Hadoop The Definitive Guide

Book Summary

This is a summary and notes from Hadoop The Definitive Guide 4th Edition.

more data usually beats better algorithms
In a nutshell, this is what Hadoop provides: a reliable, scalable platform for storage and analysis.
MapReduce is a batch query processor, and the ability to run an ad hoc query against your whole dataset and get the results in a reasonable time is transformative.
seek time is improving more slowly than transfer rate.

A MapReduce job is a unit of work that the client wants to be performed: it consists of the input data, the MapReduce program, and configuration information.
Hadoop runs the job by dividing it into tasks, of which there are two types: map tasks and reduce tasks.
The tasks are scheduled using YARN and run on nodes in the cluster.
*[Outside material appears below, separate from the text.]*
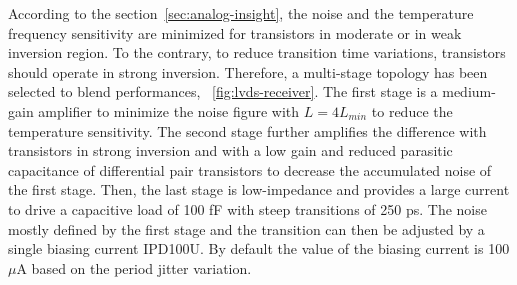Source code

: According to the section~\ref{sec:analog-insight}, the noise and the temperature frequency sensitivity are minimized for transistors in moderate or in weak inversion region. To the contrary, to reduce transition time variations, transistors should operate in strong inversion. Therefore, a multi-stage topology has been selected to blend performances, \figurename~\ref{fig:lvds-receiver}. The first stage is a medium-gain amplifier to minimize the noise figure with $L=4L_{min}$ to reduce the temperature sensitivity. The second stage further amplifies the difference with transistors in strong inversion and with a low gain and reduced parasitic capacitance of differential pair transistors to decrease the accumulated noise of the first stage. Then, the last stage is low-impedance and provides a large current to drive a capacitive load of 100 fF with steep transitions of 250 ps. The noise mostly defined by the first stage and the transition can then be adjusted by a single biasing current IPD100U. By default the value of the biasing current is 100 $\mu$A based on the period jitter variation.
If a task fails, it will be automatically rescheduled to run on a different node.
Hadoop divides the input to a MapReduce job into fixed-size pieces called input splits, or just splits.
Hadoop creates one map task for each split, which runs the user-defined map function for each record in the split.
Having many splits means the time taken to process each split is small compared to the time to process the whole input.
On the other hand, if splits are too small, the overhead of managing the splits and map task creation begins to dominate the total job execution time.
For most jobs, a good split size tends to be the size of an HDFS block, which is 128 MB by default.
Hadoop does its best to run the map task on a node where the input data resides in HDFS, because it doesn’t use valuable cluster bandwidth. This is called the data locality optimization
Map tasks write their output to the local disk, not to HDFS. Why is this? Map output is intermediate output: it’s processed by reduce tasks to produce the final output, and once the job is complete, the map output can be thrown away. So, storing it in HDFS with replication would be overkill.

Reduce tasks don’t have the advantage of data locality; the input to a single reduce task is normally the output from all mappers. In the present example, we have a single reduce task that is fed by all of the map tasks.

When there are multiple reducers, the map tasks partition their output, each creating one partition for each reduce task. There can be many keys (and their associated values) in each partition, but the records for any given key are all in a single partition.
The above diagram makes it clear why the data flow between map and reduce tasks is collo‐ quially known as “the shuffle,” as each reduce task is fed by many map tasks.

Many MapReduce jobs are limited by the bandwidth available on the cluster, so it pays to minimize the data transferred between map and reduce tasks. Hadoop allows the user to specify a combiner function to be run on the map output, and the combiner function’s output forms the input to the reduce function.